Taxpayers look set to be handed a £7 billion bill for the Royal Mail's future pensions, adding to the rising cost of public sector retirements.

A plan to restructure the postal service could see its pension fund moved to the public purse, making future generations responsible for unfunded liabilities.

Rumours of the proposal, expected to be outlined by Lord Mandelson this week, came as business leaders called for action to limit the increasing burden of public sector pensions.

The Confederation of British Industry said the gap between pension promises made to public sector workers and the amount put aside to pay for them had grown to £1 trillion.

Deputy director-general John Cridland said: "The debt that is being racked up is truly eye-watering and is set to get much worse. Taxpayers who are struggling to build their own personal pension will be lumbered for decades by the cost of covering public sector workers who retire years earlier on risk-free pensions."

The expected deal with the Royal Mail would cover a pension fund that has assets worth £22 billion but still cannot meet the pensions due to its employees. Three years ago the shortfall was estimated to be £3.4 billion and a report warns that it will be more than £7 billion when the next estimate is made during 2009.

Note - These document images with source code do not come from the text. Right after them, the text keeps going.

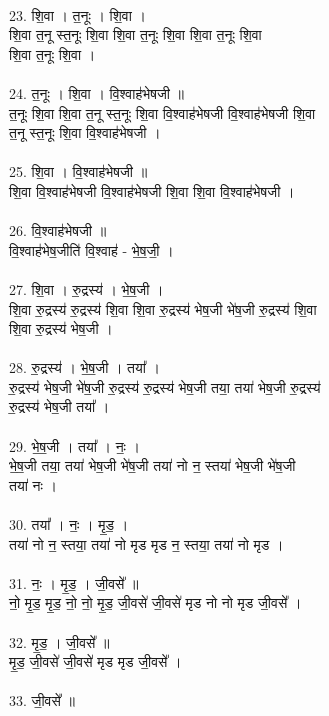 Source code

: \\
23. शि॒वा । त॒नूः । शि॒वा ।\\
शि॒वा त॒नू स्त॒नूः शि॒वा शि॒वा त॒नूः शि॒वा शि॒वा त॒नूः शि॒वा\\
शि॒वा त॒नूः शि॒वा ।\\
\\
24. त॒नूः । शि॒वा । वि॒श्वाह॑भेषजी ॥\\
त॒नूः शि॒वा शि॒वा त॒नू स्त॒नूः शि॒वा वि॒श्वाह॑भेषजी वि॒श्वाह॑भेषजी शि॒वा\\
त॒नू स्त॒नूः शि॒वा वि॒श्वाह॑भेषजी ।\\
\\
25. शि॒वा । वि॒श्वाह॑भेषजी ॥\\
शि॒वा वि॒श्वाह॑भेषजी वि॒श्वाह॑भेषजी शि॒वा शि॒वा वि॒श्वाह॑भेषजी ।\\
\\
26. वि॒श्वाह॑भेषजी ॥\\
वि॒श्वाह॑भेष॒जीति॑ वि॒श्वाह॑ - भे॒ष॒जी॒ ।\\
\\
27. शि॒वा । रु॒द्रस्य॑ । भे॒ष॒जी ।\\
शि॒वा रु॒द्रस्य॑ रु॒द्रस्य॑ शि॒वा शि॒वा रु॒द्रस्य॑ भेष॒जी भे॑ष॒जी रु॒द्रस्य॑ शि॒वा\\
शि॒वा रु॒द्रस्य॑ भेष॒जी ।\\
\\
28. रु॒द्रस्य॑ । भे॒ष॒जी । तया᳚ ।\\
रु॒द्रस्य॑ भेष॒जी भे॑ष॒जी रु॒द्रस्य॑ रु॒द्रस्य॑ भेष॒जी तया॒ तया॑ भेष॒जी रु॒द्रस्य॑\\
रु॒द्रस्य॑ भेष॒जी तया᳚ ।\\
\\
29. भे॒ष॒जी । तया᳚ । नः॒ ।\\
भे॒ष॒जी तया॒ तया॑ भेष॒जी भे॑ष॒जी तया॑ नो न॒ स्तया॑ भेष॒जी भे॑ष॒जी\\
तया॑ नः ।\\
\\
30. तया᳚ । नः॒ । मृ॒ड॒ ।\\
तया॑ नो न॒ स्तया॒ तया॑ नो मृड मृड न॒ स्तया॒ तया॑ नो मृड ।\\
\\
31. नः॒ । मृ॒ड॒ । जी॒वसे᳚ ॥\\
नो॒ मृ॒ड॒ मृ॒ड॒ नो॒ नो॒ मृ॒ड॒ जी॒वसे॑ जी॒वसे॑ मृड नो नो मृड जी॒वसे᳚ ।\\
\\
32. मृ॒ड॒ । जी॒वसे᳚ ॥\\
मृ॒ड॒ जी॒वसे॑ जी॒वसे॑ मृड मृड जी॒वसे᳚ ।\\
\\
33. जी॒वसे᳚ ॥\\
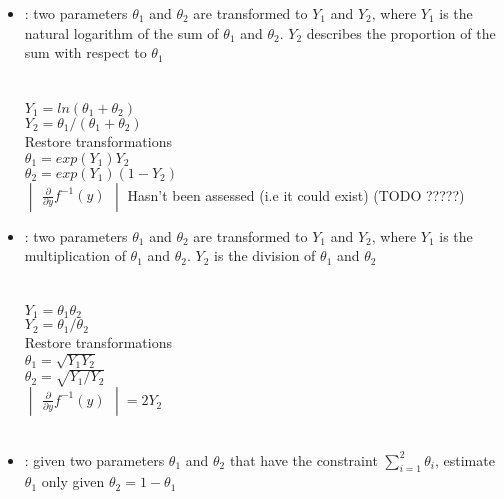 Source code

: \begin{itemize}
\item {} : two parameters $\theta_1$ and $\theta_2$ are transformed to $Y_1$ and $Y_2$, where $Y_1$ is the natural logarithm of the sum of $\theta_1$ and $\theta_2$. $Y_2$ describes the proportion of the sum with respect to $\theta_1$\\
\\
\\
$Y_1 = ln(\theta_1 + \theta_2)$\\
$Y_2 = \theta_1 / (\theta_1 + \theta_2)$\\
Restore transformations\\
$\theta_1 = exp(Y_1)Y_2$\\
$\theta_2 =exp(Y_1)(1 - Y_2)$\\
$\begin{vmatrix} \frac{\partial}{\partial y} f^{-1}(y) \end{vmatrix}$ Hasn't been assessed (i.e it could exist) (TODO ?????)\\

\item {} : two parameters $\theta_1$ and $\theta_2$ are transformed to $Y_1$ and $Y_2$, where $Y_1$ is the multiplication of $\theta_1$ and $\theta_2$. $Y_2$ is the division of $\theta_1$ and $\theta_2$\\
\\
\\
$Y_1 = \theta_1 \theta_2$\\
$Y_2 = \theta_1 / \theta_2$\\
Restore transformations\\
$\theta_1 = \sqrt{Y_1 Y_2}$\\
$\theta_2 = \sqrt{Y_1 / Y_2}$\\
$\begin{vmatrix} \frac{\partial}{\partial y} f^{-1}(y) \end{vmatrix} = 2Y_2$\\\\

\item {} : given two parameters $\theta_1$ and $\theta_2$ that have the constraint $\sum_{i = 1}^2\theta_i$, estimate $\theta_1$ only given $\theta_2 = 1 - \theta_1$\\
\\
\\
\end{itemize}
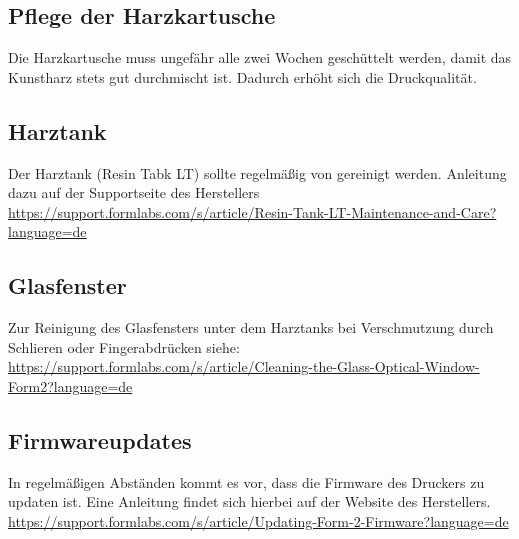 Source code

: \documentclass{\basedir/fablab-document}
\begin{document}
\subsection{Pflege der Harzkartusche}
Die Harzkartusche muss ungefähr alle zwei Wochen geschüttelt werden, damit das Kunstharz stets gut durchmischt ist. Dadurch erhöht sich die Druckqualität.

\subsection{Harztank}
Der Harztank (Resin Tabk LT) sollte regelmäßig von gereinigt werden. Anleitung dazu auf der Supportseite des Herstellers\\
\url{https://support.formlabs.com/s/article/Resin-Tank-LT-Maintenance-and-Care?language=de}

\subsection{Glasfenster}
Zur Reinigung des Glasfensters unter dem Harztanks bei Verschmutzung durch Schlieren oder Fingerabdrücken siehe:\\ \url{https://support.formlabs.com/s/article/Cleaning-the-Glass-Optical-Window-Form2?language=de}

\subsection{Firmwareupdates}

In regelmäßigen Abständen kommt es vor, dass die Firmware des Druckers zu updaten ist. Eine Anleitung findet sich hierbei auf der Website des Herstellers.\\
\url{https://support.formlabs.com/s/article/Updating-Form-2-Firmware?language=de}

\end{document}
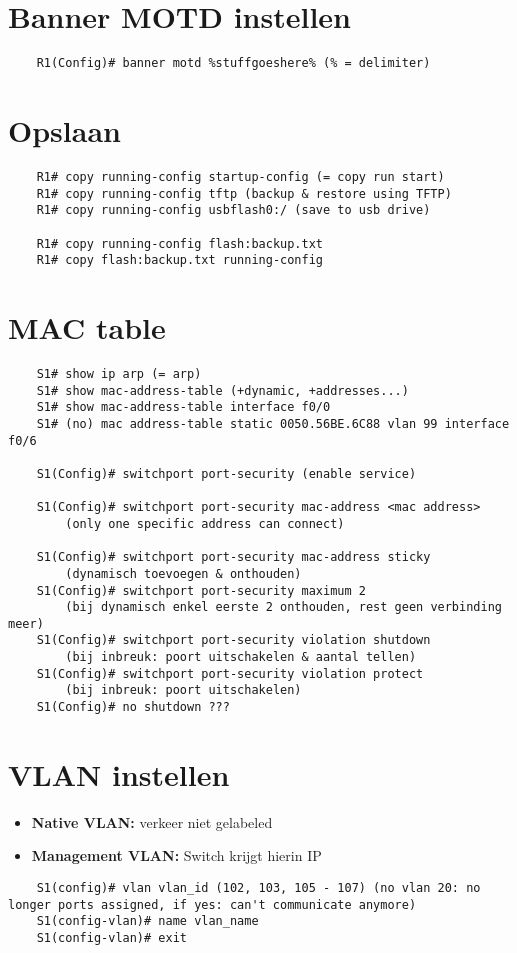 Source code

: \documentclass[10pt, a4paper]{article}
\begin{document}
	\section{Banner MOTD instellen}
	\begin{lstlisting}
	R1(Config)# banner motd %stuffgoeshere% (% = delimiter)
	\end{lstlisting}

	\section{Opslaan}
	\begin{lstlisting}
	R1# copy running-config startup-config (= copy run start)
	R1# copy running-config tftp (backup & restore using TFTP)
	R1# copy running-config usbflash0:/ (save to usb drive)

	R1# copy running-config flash:backup.txt
	R1# copy flash:backup.txt running-config
	\end{lstlisting}

	\section{MAC table}
	\begin{lstlisting}
	S1# show ip arp (= arp)
	S1# show mac-address-table (+dynamic, +addresses...)
	S1# show mac-address-table interface f0/0
	S1# (no) mac address-table static 0050.56BE.6C88 vlan 99 interface f0/6

	S1(Config)# switchport port-security (enable service)

	S1(Config)# switchport port-security mac-address <mac address>
		(only one specific address can connect)

	S1(Config)# switchport port-security mac-address sticky
		(dynamisch toevoegen & onthouden)
	S1(Config)# switchport port-security maximum 2
		(bij dynamisch enkel eerste 2 onthouden, rest geen verbinding meer)
	S1(Config)# switchport port-security violation shutdown
		(bij inbreuk: poort uitschakelen & aantal tellen)
	S1(Config)# switchport port-security violation protect
		(bij inbreuk: poort uitschakelen)
	S1(Config)# no shutdown ???
	\end{lstlisting}

	\section{VLAN instellen}
		\begin{itemize}[noitemsep,nolistsep]
			\item \textbf{Native VLAN:} verkeer niet gelabeled
			\item \textbf{Management VLAN:} Switch krijgt hierin IP\\
		\end{itemize}
	\begin{lstlisting}
	S1(config)# vlan vlan_id (102, 103, 105 - 107) (no vlan 20: no longer ports assigned, if yes: can't communicate anymore)
	S1(config-vlan)# name vlan_name
	S1(config-vlan)# exit
	\end{lstlisting}
\end{document}
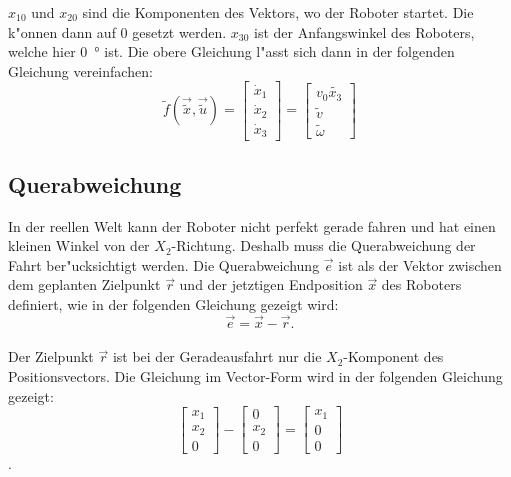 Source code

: \(x_{10}\) und \(x_{20}\) sind die Komponenten des Vektors, wo der Roboter startet. Die k"onnen dann auf 0 gesetzt werden. \(x_{30}\) ist der Anfangswinkel des Roboters, welche hier \si{0\degree} ist. Die obere Gleichung l"asst sich dann in der folgenden Gleichung vereinfachen:
\begin{equation}
    \widetilde{f}(\overrightarrow{\widetilde{x}}, \overrightarrow{\widetilde{u}}) =
    \begin{bmatrix*}
        \dot{x}_1 \\
        \dot{x}_2 \\
        \dot{x}_3
    \end{bmatrix*}
    = 
    \begin{bmatrix*}
        v_0\widetilde{x_3} \\
        \widetilde{v} \\
        \widetilde{\omega}
    \end{bmatrix*}
\end{equation}

\subsection{Querabweichung}

In der reellen Welt kann der Roboter nicht perfekt gerade fahren und hat einen kleinen Winkel von der \(X_2\)-Richtung. Deshalb muss die Querabweichung der Fahrt ber"ucksichtigt werden. Die Querabweichung \(\overrightarrow{e}\) ist als der Vektor zwischen dem geplanten Zielpunkt \(\overrightarrow{r}\) und der jetztigen Endposition \(\overrightarrow{x}\) des Roboters definiert, wie in der folgenden Gleichung gezeigt wird:
\begin{equation*}
    \overrightarrow{e} = \overrightarrow{x} - \overrightarrow{r}.
\end{equation*} \\

Der Zielpunkt \(\overrightarrow{r}\) ist bei der Geradeausfahrt nur die \(X_2\)-Komponent des Positionsvectors.  Die Gleichung im Vector-Form wird in der folgenden Gleichung gezeigt:
\begin{equation*}
    \begin{bmatrix}
        x_1 \\
        x_2 \\
        0
    \end{bmatrix}
    -
    \begin{bmatrix}
        0 \\
        x_2 \\
        0
    \end{bmatrix}
    =
    \begin{bmatrix}
        x_1 \\
        0 \\
        0
    \end{bmatrix}
\end{equation*}.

One attraction to ministers is that by taking over the fund, the Government could reduce the paper value of the national debt by the full £22 billion.

But Tory shadow business secretary Alan Duncan
claimed the move would burden future generations.

"They are softening us up for a massive and wicked accounting trick," he said.

"It is attractive to the Government because it helps fill a black hole in the public finances but it means taking out the equivalent of a giant mortgage. It will pile debt upon debt for our children and grandchildren."

At present, the Royal Mail has to pump £800 million a year into its pensions, reducing profits.

A report handed to Business Secretary Lord Mandelson by Richard Hooper, the former telecoms regulator, is understood to propose a sweeping reorganisation in which a share of the state-owned firm would be privatised, generating funds to invest in better efficiency.

The postal business has suffered huge drops in profit because of increased competition from emails and rival firms, seeing its volumes sink by up to seven per cent a year.

Ministers want to safeguard a universal delivery service and are also bound by a pledge to keep the Royal Mail publicly owned. Just under half may be sold off.

Lord Mandelson's department would not comment on the Hooper report.